Winning articles revealed, nominations open for 2013 prizes, ebook now available.
Embargoed until 7PM BST, May 29th, 2013.
London, UK - At a soul-searching debate on the craft of games journalism in central London, a panel of games journalism luminaries revealed the winners of the inaugural Games Journalism Prize, sponsored by Thumbstar. The winning pieces were Night and the City by Christian Donlan, End Game by Jason Schwarz and Thirteen Ways to look at a Shooter, by Tom Bissell. Night and the City took the?1000 Grand Prize. Nominations for the 2013 Prizes open today at www.gamesjournalismprize.com, where an ebook anthology of the shortlisted pieces is also available.
The three prizes and Grand Prize were designed to find the best journalism and writing about video games, were judged by journalists and are non-profit and non-commercial. The prize has been set up as a non-profit organisation by an advisory committee of games journalism veterans. All proceeds from the ebook go to GamesAid, the charitable games organisation.
The winners were:
Best Feature and Grand Prize: Night and the City by Christian Donlan at Eurogamer
Best Investigative Journalism: End Game by Jason Schwartz at the Boston Magazine
Best Criticism: Thirteen Ways to look at a Shooter, by Tom Bissell at Grantland
Grand Prize winner Christian Donlan said;
"This has been a lovely surprise, and I really appreciate it.

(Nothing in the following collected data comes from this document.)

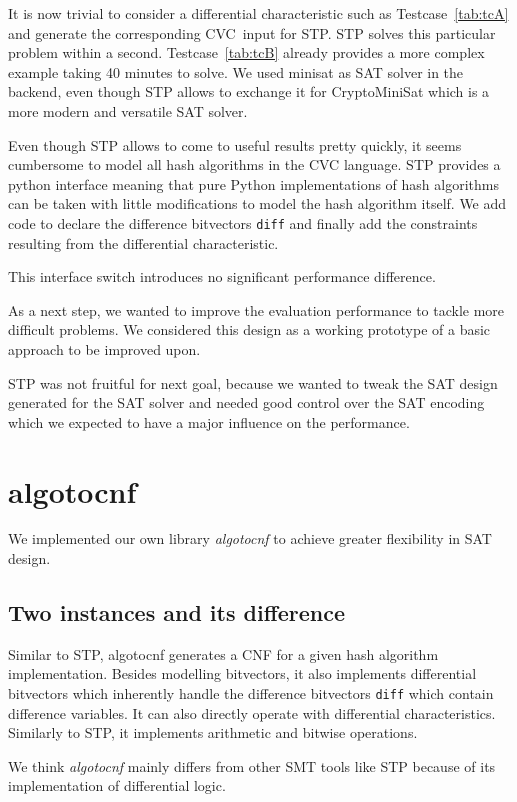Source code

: It is now trivial to consider a differential characteristic such as Testcase~\ref{tab:tcA}
and generate the corresponding CVC~input for STP. STP solves this particular problem within
a second. Testcase~\ref{tab:tcB} already provides a more complex example taking
40 minutes to solve. We used minisat as SAT solver in the backend, even though STP
allows to exchange it for CryptoMiniSat which is a more modern and versatile SAT solver.

Even though STP allows to come to useful results pretty quickly,
it seems cumbersome to model all hash algorithms in the CVC language.
STP provides a python interface meaning that pure Python implementations
of hash algorithms can be taken with little modifications to model the
hash algorithm itself. We add code to declare the difference bitvectors
\texttt{diff} and finally add the constraints resulting from the differential
characteristic.

This interface switch introduces no significant performance difference.

As a next step, we wanted to improve the evaluation performance to tackle more difficult
problems. We considered this design as a working prototype of a basic approach to be
improved upon.

STP was not fruitful for next goal, because we wanted to tweak the SAT design generated
for the SAT solver and needed good control over the SAT encoding
which we expected to have a major influence on the performance.

\section{algotocnf}
\label{sec:enc-algotocnf}
%
We implemented our own library \emph{algotocnf} to achieve greater flexibility in SAT design.

\subsection{Two instances and its difference}
\label{sec:enc-original}
%
Similar to STP, algotocnf generates a CNF for a given hash algorithm implementation.
Besides modelling bitvectors, it also implements differential bitvectors which
inherently handle the difference bitvectors \texttt{diff} which contain difference
variables. It can also directly operate with differential characteristics.
Similarly to STP, it implements arithmetic and bitwise operations.

We think \emph{algotocnf} mainly differs from other SMT tools like STP
because of its implementation of differential logic.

With Night and the City, I was very lucky to be handed a story that not even I could screw up, and I was equally fortunate when it comes to the editorial team at Eurogamer, who are always willing to take risks with features. If you strip away all the family history and the indulgence in what I wrote, I think what you're left with is an example of the sheer power of games - of how they surprised my dad with the things they could be, and took him back to the era he grew up in. That sort of thing is always worth writing about, hopefully."
Advisory panel member Dan Griliopoulos said;
“We're glad that we're finally able to announce the winners of the Prizes. The three winning pieces are exceptionally good, but whittling down from the longlists and shortlists was no easy matter - many thanks must go to our long-suffering judging panel for reading over a thousand submissions during the last ten months. Given the quality of writing about games so far in 2013, this year's prize is promising to be even more difficult to judge."

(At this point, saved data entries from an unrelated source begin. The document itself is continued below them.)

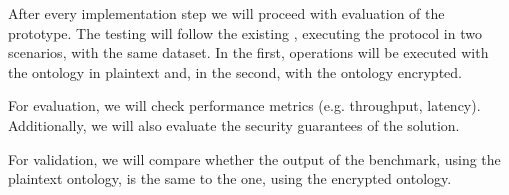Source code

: After every implementation step we will proceed with evaluation of the prototype. The testing will follow the existing  \autocite{Chris_undated-hq}, executing the protocol in two scenarios, with the same dataset. In the first, operations will be executed with the ontology in plaintext and, in the second, with the ontology encrypted. 

For evaluation, we will check performance metrics (e.g. throughput, latency). Additionally, we will also evaluate the security guarantees of the solution.

For validation, we will compare whether the output of the benchmark, using the plaintext ontology, is the same to the one, using the encrypted ontology. 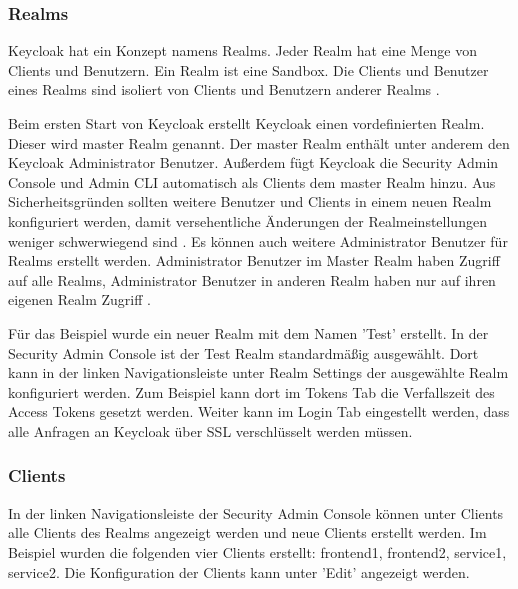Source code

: \subsubsection{Realms}

Keycloak hat ein Konzept namens Realms. Jeder Realm hat eine Menge von Clients und Benutzern. Ein Realm ist eine Sandbox. Die Clients und Benutzer eines Realms sind isoliert von Clients und Benutzern anderer Realms \cite{EB46}.

Beim ersten Start von Keycloak erstellt Keycloak einen vordefinierten Realm. Dieser wird master Realm genannt. Der master Realm enthält unter anderem den Keycloak Administrator Benutzer. Außerdem fügt Keycloak die Security Admin Console und Admin CLI automatisch als Clients dem master Realm hinzu. Aus Sicherheitsgründen sollten weitere Benutzer und Clients in einem neuen Realm konfiguriert werden, damit versehentliche Änderungen der Realmeinstellungen weniger schwerwiegend sind \cite{EB47}. Es können auch weitere Administrator Benutzer für Realms erstellt werden. Administrator Benutzer im Master Realm haben Zugriff auf alle Realms,  Administrator Benutzer in anderen Realm haben nur auf ihren eigenen Realm Zugriff \cite{EB47}.

Für das Beispiel wurde ein neuer Realm mit dem Namen 'Test' erstellt. In der Security Admin Console ist der Test Realm standardmäßig ausgewählt. Dort kann in der linken Navigationsleiste unter Realm Settings der ausgewählte Realm konfiguriert werden. Zum Beispiel kann dort im Tokens Tab die Verfallszeit des Access Tokens gesetzt werden. Weiter kann im Login Tab eingestellt werden, dass alle Anfragen an Keycloak über SSL verschlüsselt werden müssen. %

\subsubsection{Clients}

In der linken Navigationsleiste der Security Admin Console können unter Clients alle Clients des Realms angezeigt werden und neue Clients erstellt werden. Im Beispiel wurden die folgenden vier Clients erstellt: frontend1, frontend2, service1, service2. Die Konfiguration der Clients kann unter 'Edit' angezeigt werden.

The 2012 judging panel included an Orange Award winning writer, a political journalist, and a range of games journalism luminaries. A full list of the 2012 judges can be found on the site at http://gamesjournalismprize.com/the-2012-prizes
Note to Editors: These prizes are not associated in any way with BAFTA, The Guardian, or any other institutions affiliated with the founders. The 2012 Prizes were sponsored by mobile games developer, Thumbstar. The 2013 Prizes do not, currently, have a sponsor.
The 2013 prizes are open to all English language articles published during 2013 and the winners will be announced in 2014. Shortlisted nominees will be revealed throughout the year. The three prize categories are: Investigative Journalism, Criticism and Features / Miscellaneous.